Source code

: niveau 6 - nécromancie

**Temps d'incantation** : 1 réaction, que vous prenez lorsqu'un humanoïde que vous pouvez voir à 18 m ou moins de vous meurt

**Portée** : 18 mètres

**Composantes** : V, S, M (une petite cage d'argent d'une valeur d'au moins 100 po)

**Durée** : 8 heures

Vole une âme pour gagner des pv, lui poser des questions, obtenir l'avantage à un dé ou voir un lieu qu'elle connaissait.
* * *
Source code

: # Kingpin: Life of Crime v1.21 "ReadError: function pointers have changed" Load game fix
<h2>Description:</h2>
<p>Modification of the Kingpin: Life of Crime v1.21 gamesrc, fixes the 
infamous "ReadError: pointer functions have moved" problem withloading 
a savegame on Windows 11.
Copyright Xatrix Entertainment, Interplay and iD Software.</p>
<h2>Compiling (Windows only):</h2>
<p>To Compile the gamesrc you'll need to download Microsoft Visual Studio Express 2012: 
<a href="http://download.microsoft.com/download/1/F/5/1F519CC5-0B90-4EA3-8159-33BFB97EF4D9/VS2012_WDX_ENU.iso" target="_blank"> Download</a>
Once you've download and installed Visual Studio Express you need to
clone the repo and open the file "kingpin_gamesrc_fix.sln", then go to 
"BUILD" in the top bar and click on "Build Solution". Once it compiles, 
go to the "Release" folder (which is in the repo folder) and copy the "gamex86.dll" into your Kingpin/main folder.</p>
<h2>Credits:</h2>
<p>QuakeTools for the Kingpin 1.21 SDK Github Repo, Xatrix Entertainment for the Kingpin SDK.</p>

• [Problem statement]:
Copy out the lines above exactly, beginning at the one that contains "pointer functions have" and ending at the one that contains "your Kingpin/main folder.</p>".

• [Expected answer]:
infamous "ReadError: pointer functions have moved" problem withloading 
a savegame on Windows 11.
Copyright Xatrix Entertainment, Interplay and iD Software.</p>
<h2>Compiling (Windows only):</h2>
<p>To Compile the gamesrc you'll need to download Microsoft Visual Studio Express 2012: 
<a href="http://download.microsoft.com/download/1/F/5/1F519CC5-0B90-4EA3-8159-33BFB97EF4D9/VS2012_WDX_ENU.iso" target="_blank"> Download</a>
Once you've download and installed Visual Studio Express you need to
clone the repo and open the file "kingpin_gamesrc_fix.sln", then go to 
"BUILD" in the top bar and click on "Build Solution". Once it compiles, 
go to the "Release" folder (which is in the repo folder) and copy the "gamex86.dll" into your Kingpin/main folder.</p>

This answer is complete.